Third-party modules must be downloaded and installed into your Python distribution.

Commands to use at the command line:

pip search pandas         # searches for pandas in the PyPI repository
pip install pandas        # installs pandas

third-party modules are not part of the Python distribution but have been created for the public to use
thousands of these modules are free and available on demand
the pip utility is installed along with Python

Featured module: math

The math module handles advanced math calculations.

These calculations include functions for calculating factorials, ceiling and floor, and logarithmic, geometric, and trigonometric values (sin, cosin, tan, etc.)

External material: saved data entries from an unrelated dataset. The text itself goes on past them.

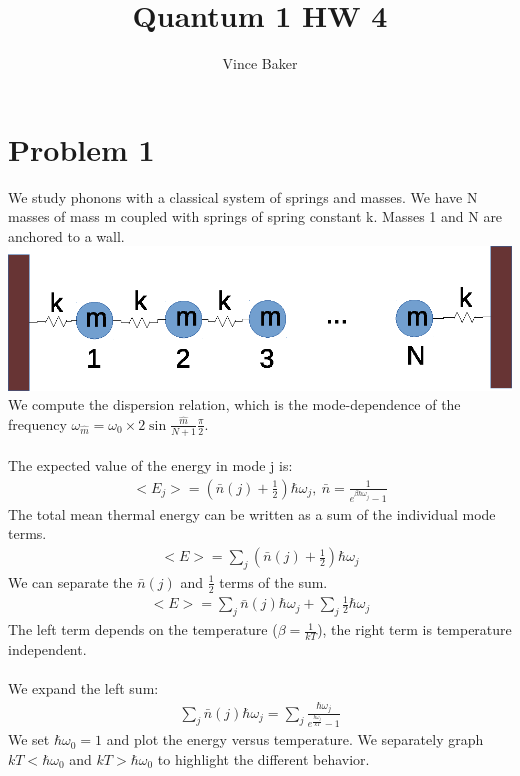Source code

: \documentclass[a4paper,10pt]{article}
\title{Quantum 1 HW 4}
\author{Vince Baker}
\numberwithin{equation}{section}
\begin{document}
\maketitle

\section{Problem 1}
We study phonons with a classical system of springs and masses. 
We have N masses of mass m coupled with springs of spring constant k.
Masses 1 and N are anchored to a wall.\\
\includegraphics{p1}
\\
We compute the dispersion relation, which is the mode-dependence of the frequency $\omega_{\hat{m}}=\omega_0\times2\sin{\frac{\hat{m}}{N+1}\frac{\pi}{2}}$.
\\ \\
The expected value of the energy in mode j is:
\begin{gather}
 <E_j>=(\bar{n}(j)+\frac{1}{2})\hbar \omega_j,\ \bar{n}=\frac{1}{e^{\beta\hbar \omega_j}-1}
\end{gather}
The total mean thermal energy can be written as a sum of the individual mode terms.
\begin{gather}
 <E>=\sum_j(\bar{n}(j)+\frac{1}{2})\hbar \omega_j
\end{gather}
We can separate the $\bar{n}(j)$ and $\frac{1}{2}$ terms of the sum.
\begin{gather}
 <E>=\sum_j\bar{n}(j)\hbar \omega_j+\sum_j \frac{1}{2}\hbar \omega_j
\end{gather}
The left term depends on the temperature ($\beta=\frac{1}{kT}$), the right term is temperature independent.\\ \\
We expand the left sum:
\begin{gather}
 \sum_j\bar{n}(j)\hbar \omega_j=\sum_j \frac{\hbar \omega_j}{e^{\frac{\hbar \omega_j}{kT}}-1}
\end{gather}
We set $\hbar \omega_0=1$ and plot the energy versus temperature.  
We separately graph $kT<\hbar \omega_0$ and $kT>\hbar \omega_0$ to highlight the different behavior.
\end{document}
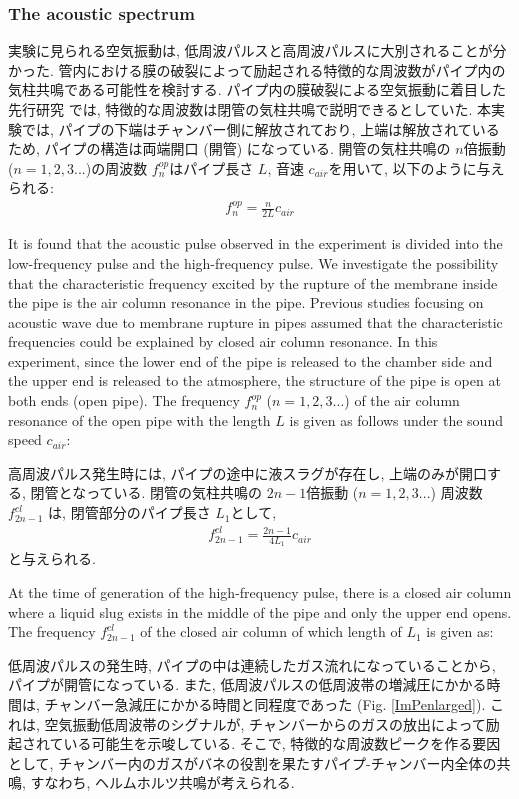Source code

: \documentclass[12pt]{article}
\begin{document}
\subsubsection{The acoustic spectrum}
実験に見られる空気振動は, 低周波パルスと高周波パルスに大別されることが分かった. 
管内における膜の破裂によって励起される特徴的な周波数がパイプ内の気柱共鳴である可能性を検討する. 
パイプ内の膜破裂による空気振動に着目した先行研究 \citep{Vidal2006a, Sanchez2014} では, 特徴的な周波数は閉管の気柱共鳴で説明できるとしていた. 
本実験では, パイプの下端はチャンバー側に解放されており, 上端は解放されているため, パイプの構造は両端開口 (開管) になっている. 
開管の気柱共鳴の $n$倍振動 ($n=1,2,3...$)の周波数 $f^{op}_{n}$はパイプ長さ $L$, 音速 $c_{air}$を用いて, 以下のように与えられる:
\begin{eqnarray}
f^{op}_{n}=\frac{n}{2L} c_{air}
\end{eqnarray}

It is found that the acoustic pulse observed in the experiment is divided into the low-frequency pulse and the high-frequency pulse.
We investigate the possibility that the characteristic frequency excited by the rupture of the membrane inside the pipe is the air column resonance in the pipe.
Previous studies focusing on acoustic wave due to membrane rupture in pipes \citep{Vidal 2006a, Sanchez2014} assumed that the characteristic frequencies could be explained by closed air column resonance.
In this experiment, since the lower end of the pipe is released to the chamber side and the upper end is released to the atmosphere, the structure of the pipe is open at both ends (open pipe).
The frequency $ f^{op}_{n}$ ($ n = 1, 2, 3 ... $) of the air column resonance of the open pipe with the length $L$ is given as follows under the sound speed $c_{air}$:

高周波パルス発生時には, パイプの途中に液スラグが存在し, 上端のみが開口する, 閉管となっている. 
閉管の気柱共鳴の $2n-1$倍振動 ($n=1,2,3...$) 周波数 $f^{cl}_{2n-1}$ は, 閉管部分のパイプ長さ $L_1$として, 
\begin{eqnarray}
f^{cl}_{2n-1}=\frac{2n-1}{4L_1} c_{air}
\end{eqnarray}
と与えられる.

At the time of generation of the high-frequency pulse, there is a closed air column where a liquid slug exists in the middle of the pipe and only the upper end opens.
The frequency $f^{cl}_{2n-1}$ of the closed air column of which length of $L_1$ is given as:

低周波パルスの発生時, パイプの中は連続したガス流れになっていることから, パイプが開管になっている.
また, 低周波パルスの低周波帯の増減圧にかかる時間は, チャンバー急減圧にかかる時間と同程度であった (Fig. \ref{ImPenlarged}). 
これは, 空気振動低周波帯のシグナルが, チャンバーからのガスの放出によって励起されている可能生を示唆している. 
そこで, 特徴的な周波数ピークを作る要因として, チャンバー内のガスがバネの役割を果たすパイプ-チャンバー内全体の共鳴, すなわち, ヘルムホルツ共鳴が考えられる.
\end{document}
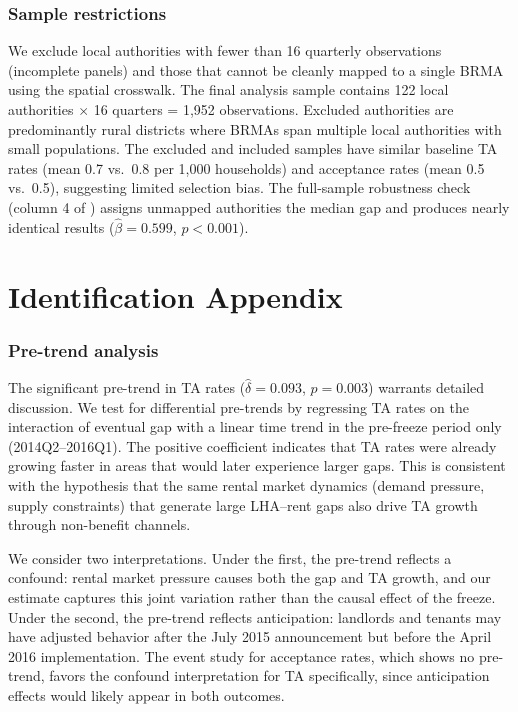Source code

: \documentclass[12pt]{article}
\begin{document}
\subsubsection*{Sample restrictions} We exclude local authorities with fewer than 16 quarterly observations (incomplete panels) and those that cannot be cleanly mapped to a single BRMA using the spatial crosswalk. The final analysis sample contains 122 local authorities $\times$ 16 quarters = 1,952 observations. Excluded authorities are predominantly rural districts where BRMAs span multiple local authorities with small populations. The excluded and included samples have similar baseline TA rates (mean 0.7 vs.\ 0.8 per 1,000 households) and acceptance rates (mean 0.5 vs.\ 0.5), suggesting limited selection bias. The full-sample robustness check (column 4 of ) assigns unmapped authorities the median gap and produces nearly identical results ($\hat{\beta} = 0.599$, $p < 0.001$).


\section{Identification Appendix}
\label{sec:id_appendix}

\subsubsection*{Pre-trend analysis} The significant pre-trend in TA rates ($\hat{\delta} = 0.093$, $p = 0.003$) warrants detailed discussion. We test for differential pre-trends by regressing TA rates on the interaction of eventual gap with a linear time trend in the pre-freeze period only (2014Q2--2016Q1). The positive coefficient indicates that TA rates were already growing faster in areas that would later experience larger gaps. This is consistent with the hypothesis that the same rental market dynamics (demand pressure, supply constraints) that generate large LHA--rent gaps also drive TA growth through non-benefit channels.

We consider two interpretations. Under the first, the pre-trend reflects a confound: rental market pressure causes both the gap and TA growth, and our estimate captures this joint variation rather than the causal effect of the freeze. Under the second, the pre-trend reflects anticipation: landlords and tenants may have adjusted behavior after the July 2015 announcement but before the April 2016 implementation. The event study for acceptance rates, which shows no pre-trend, favors the confound interpretation for TA specifically, since anticipation effects would likely appear in both outcomes.
\end{document}
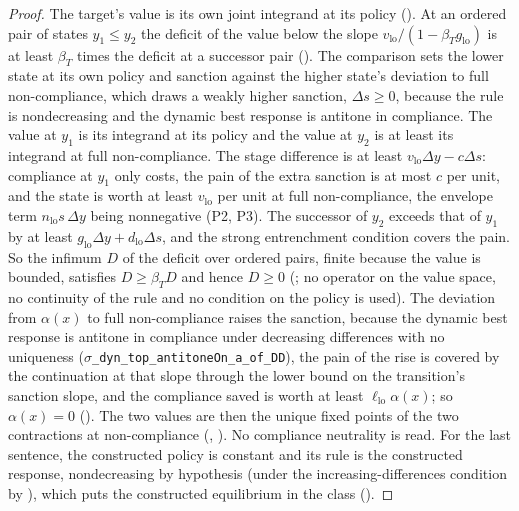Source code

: \begin{proof}
The target's value is
its own joint integrand at its policy (). At an ordered
pair of states $y_1\le y_2$ the deficit of the value below the slope
$v_{\mathrm{lo}}/(1-\beta_Tg_{\mathrm{lo}})$ is at least $\beta_T$ times the deficit
at a successor pair (). The comparison sets the lower state
at its own policy and sanction against the higher state's deviation to full
non-compliance, which draws a weakly higher sanction, $\Delta s\ge0$, because the rule is
nondecreasing and the dynamic best response is antitone in compliance. The value at
$y_1$ is its integrand at its policy and the value at $y_2$ is at least its
integrand at full non-compliance. The stage difference is at least
$v_{\mathrm{lo}}\Delta y-c\Delta s$: compliance at $y_1$ only costs, the pain of the
extra sanction is at most $c$ per unit, and the state is worth at least
$v_{\mathrm{lo}}$ per unit at full non-compliance, the envelope term
$n_{\mathrm{lo}}s\,\Delta y$ being nonnegative (P2, P3). The successor of $y_2$
exceeds that of $y_1$ by at least $g_{\mathrm{lo}}\Delta y+d_{\mathrm{lo}}\Delta s$,
and the strong entrenchment condition covers the pain. So the infimum $D$ of the deficit over ordered pairs, finite because
the value is bounded, satisfies $D\ge\beta_TD$ and hence $D\ge0$
(; no operator on the value space, no
continuity of the rule and no condition on the policy is used). The deviation from $\alpha(x)$ to full
non-compliance raises the sanction, because the dynamic best response is antitone in
compliance under decreasing differences with no uniqueness
(\texttt{$\sigma$\_dyn\_top\_antitoneOn\_a\_of\_DD}), the pain of the rise is
covered by the continuation at that slope through the lower bound on the transition's sanction slope,
and the compliance saved is worth at least $\ell_{\mathrm{lo}}\alpha(x)$; so $\alpha(x)=0$
(). The two values are then the unique
fixed points of the two contractions at non-compliance
(, ). No
compliance neutrality is read. For the last sentence, the constructed policy
is constant and its rule is the constructed response, nondecreasing by
hypothesis (under the increasing-differences condition by ),
which puts the constructed equilibrium in the class
().
\end{proof}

A quick look at the module's attributes gives us an idea of what is included:

import math

print(dir(math))

   # ['__doc__', '__file__', '__loader__', '__name__', '__package__', '__spec__',
   #  'acos', 'acosh', 'asin', 'asinh', 'atan', 'atan2', 'atanh', 'ceil', 'copysign',
   #  'cos', 'cosh', 'degrees', 'e', 'erf', 'erfc', 'exp', 'expm1', 'fabs', 'factorial',
   #  'floor', 'fmod', 'frexp', 'fsum', 'gamma', 'gcd', 'hypot', 'inf', 'isclose',
   #  'isfinite', 'isinf', 'isnan', 'ldexp', 'lgamma', 'log', 'log10', 'log1p', 'log2',
   #  'modf', 'nan', 'pi', 'pow', 'radians', 'remainder', 'sin', 'sinh', 'sqrt', 'tan',
   #  'tanh', 'tau', 'trunc']

For example, here are some simple geometry calculations using math:

import math

print(math.pi)                           # 3.141592653589793

radius = 3
circumference = 2 * math.pi * radius     # 18.84955592153876

area = math.pi * radius * radius         # 28.274333882308138

Featured module: statistics

This module provides basic statistical analysis.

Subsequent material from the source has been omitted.